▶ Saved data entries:
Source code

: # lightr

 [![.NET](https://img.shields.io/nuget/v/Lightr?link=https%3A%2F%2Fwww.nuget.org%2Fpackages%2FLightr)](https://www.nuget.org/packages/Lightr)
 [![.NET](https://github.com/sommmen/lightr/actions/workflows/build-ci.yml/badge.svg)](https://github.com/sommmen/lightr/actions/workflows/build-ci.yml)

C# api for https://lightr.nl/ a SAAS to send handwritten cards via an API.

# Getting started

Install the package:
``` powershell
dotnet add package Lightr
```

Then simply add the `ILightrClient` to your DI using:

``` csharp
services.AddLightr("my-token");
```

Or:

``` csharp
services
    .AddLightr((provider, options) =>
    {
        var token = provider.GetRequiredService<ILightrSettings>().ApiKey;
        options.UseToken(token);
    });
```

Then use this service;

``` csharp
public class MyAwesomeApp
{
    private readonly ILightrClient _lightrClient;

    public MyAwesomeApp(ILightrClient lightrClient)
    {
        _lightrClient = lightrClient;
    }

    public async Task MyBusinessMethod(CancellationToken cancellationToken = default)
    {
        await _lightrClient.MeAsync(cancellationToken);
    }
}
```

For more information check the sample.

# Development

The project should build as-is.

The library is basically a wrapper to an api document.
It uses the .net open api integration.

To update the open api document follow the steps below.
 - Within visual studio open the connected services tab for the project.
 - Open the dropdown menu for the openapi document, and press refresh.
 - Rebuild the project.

---

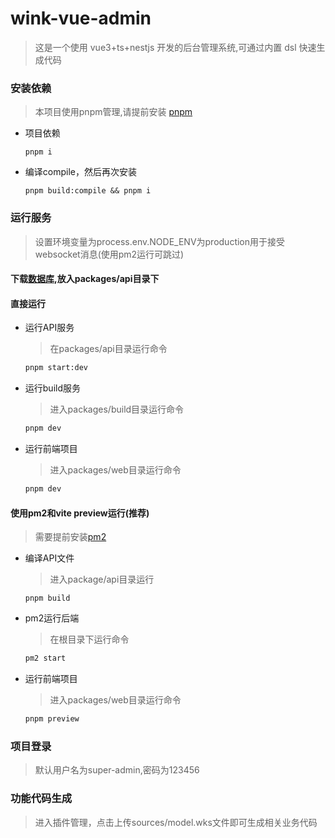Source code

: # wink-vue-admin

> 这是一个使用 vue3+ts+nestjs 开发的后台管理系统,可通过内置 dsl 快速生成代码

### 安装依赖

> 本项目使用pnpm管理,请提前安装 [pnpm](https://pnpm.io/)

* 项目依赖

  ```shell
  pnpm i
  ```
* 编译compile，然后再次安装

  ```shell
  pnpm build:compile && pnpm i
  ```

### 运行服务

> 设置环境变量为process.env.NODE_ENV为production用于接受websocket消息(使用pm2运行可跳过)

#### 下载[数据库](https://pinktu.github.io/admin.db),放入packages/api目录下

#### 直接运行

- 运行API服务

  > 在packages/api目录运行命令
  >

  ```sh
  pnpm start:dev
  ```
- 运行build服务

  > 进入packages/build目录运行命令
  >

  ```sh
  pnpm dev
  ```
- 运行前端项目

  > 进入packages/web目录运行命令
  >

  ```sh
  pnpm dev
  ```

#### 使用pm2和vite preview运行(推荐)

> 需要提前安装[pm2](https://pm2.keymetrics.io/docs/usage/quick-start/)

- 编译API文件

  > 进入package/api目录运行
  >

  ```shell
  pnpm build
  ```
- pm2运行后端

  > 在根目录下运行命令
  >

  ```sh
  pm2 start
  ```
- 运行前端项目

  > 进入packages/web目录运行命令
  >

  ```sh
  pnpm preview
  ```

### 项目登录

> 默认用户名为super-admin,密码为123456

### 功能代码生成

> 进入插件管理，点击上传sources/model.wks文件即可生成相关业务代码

...

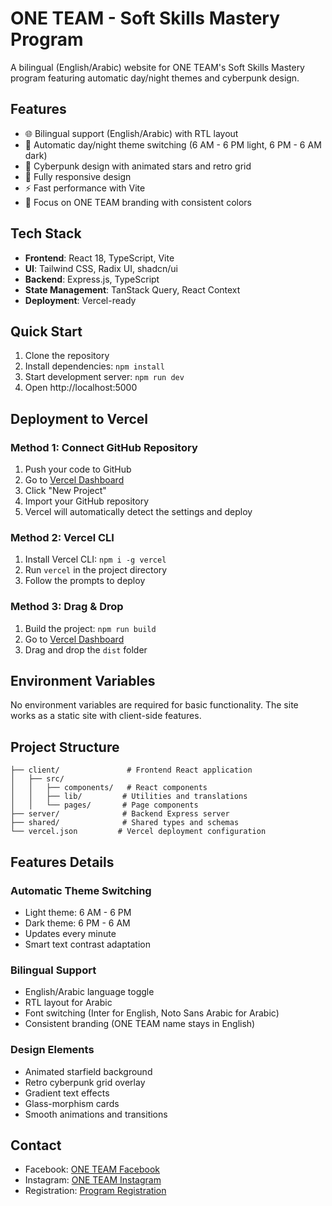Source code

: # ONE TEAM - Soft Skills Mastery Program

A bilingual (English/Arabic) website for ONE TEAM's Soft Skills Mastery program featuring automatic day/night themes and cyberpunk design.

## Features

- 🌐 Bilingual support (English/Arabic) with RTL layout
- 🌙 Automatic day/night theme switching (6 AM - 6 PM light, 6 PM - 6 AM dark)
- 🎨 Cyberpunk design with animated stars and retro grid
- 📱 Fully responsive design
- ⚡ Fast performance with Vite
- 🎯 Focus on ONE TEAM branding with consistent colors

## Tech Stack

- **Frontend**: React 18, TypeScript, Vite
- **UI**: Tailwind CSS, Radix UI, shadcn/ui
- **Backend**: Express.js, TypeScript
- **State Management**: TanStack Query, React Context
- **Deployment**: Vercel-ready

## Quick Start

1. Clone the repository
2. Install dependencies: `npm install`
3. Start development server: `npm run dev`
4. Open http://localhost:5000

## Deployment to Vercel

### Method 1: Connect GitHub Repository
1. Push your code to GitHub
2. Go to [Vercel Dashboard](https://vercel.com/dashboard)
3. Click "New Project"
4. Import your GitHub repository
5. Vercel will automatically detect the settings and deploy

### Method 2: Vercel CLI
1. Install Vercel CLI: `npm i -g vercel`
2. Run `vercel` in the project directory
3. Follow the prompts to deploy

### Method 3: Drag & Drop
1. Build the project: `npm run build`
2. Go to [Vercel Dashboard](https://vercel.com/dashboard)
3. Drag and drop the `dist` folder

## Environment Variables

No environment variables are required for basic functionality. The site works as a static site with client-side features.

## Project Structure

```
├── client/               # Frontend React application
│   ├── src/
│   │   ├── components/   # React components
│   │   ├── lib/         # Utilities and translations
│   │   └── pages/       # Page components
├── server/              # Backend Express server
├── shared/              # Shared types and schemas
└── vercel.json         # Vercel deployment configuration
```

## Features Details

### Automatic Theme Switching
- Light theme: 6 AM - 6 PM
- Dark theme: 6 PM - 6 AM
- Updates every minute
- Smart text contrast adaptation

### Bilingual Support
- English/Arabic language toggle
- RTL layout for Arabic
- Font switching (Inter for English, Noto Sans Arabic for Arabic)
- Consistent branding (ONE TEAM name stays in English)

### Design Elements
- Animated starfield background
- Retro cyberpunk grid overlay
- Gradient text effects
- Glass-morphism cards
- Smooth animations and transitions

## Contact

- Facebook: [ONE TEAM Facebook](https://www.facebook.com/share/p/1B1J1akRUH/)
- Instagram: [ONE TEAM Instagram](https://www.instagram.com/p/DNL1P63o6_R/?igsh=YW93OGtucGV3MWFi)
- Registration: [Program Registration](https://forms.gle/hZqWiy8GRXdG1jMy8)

▶ The task: In the entries above, find the line with "- Dark theme: 6 PM - 6 AM" and the line with "- Registration: [Program", then set down exactly those two and every line between them, nothing else.

▶ Exercise result:
- Dark theme: 6 PM - 6 AM
- Updates every minute
- Smart text contrast adaptation

### Bilingual Support
- English/Arabic language toggle
- RTL layout for Arabic
- Font switching (Inter for English, Noto Sans Arabic for Arabic)
- Consistent branding (ONE TEAM name stays in English)

### Design Elements
- Animated starfield background
- Retro cyberpunk grid overlay
- Gradient text effects
- Glass-morphism cards
- Smooth animations and transitions

## Contact

- Facebook: [ONE TEAM Facebook](https://www.facebook.com/share/p/1B1J1akRUH/)
- Instagram: [ONE TEAM Instagram](https://www.instagram.com/p/DNL1P63o6_R/?igsh=YW93OGtucGV3MWFi)
- Registration: [Program Registration](https://forms.gle/hZqWiy8GRXdG1jMy8)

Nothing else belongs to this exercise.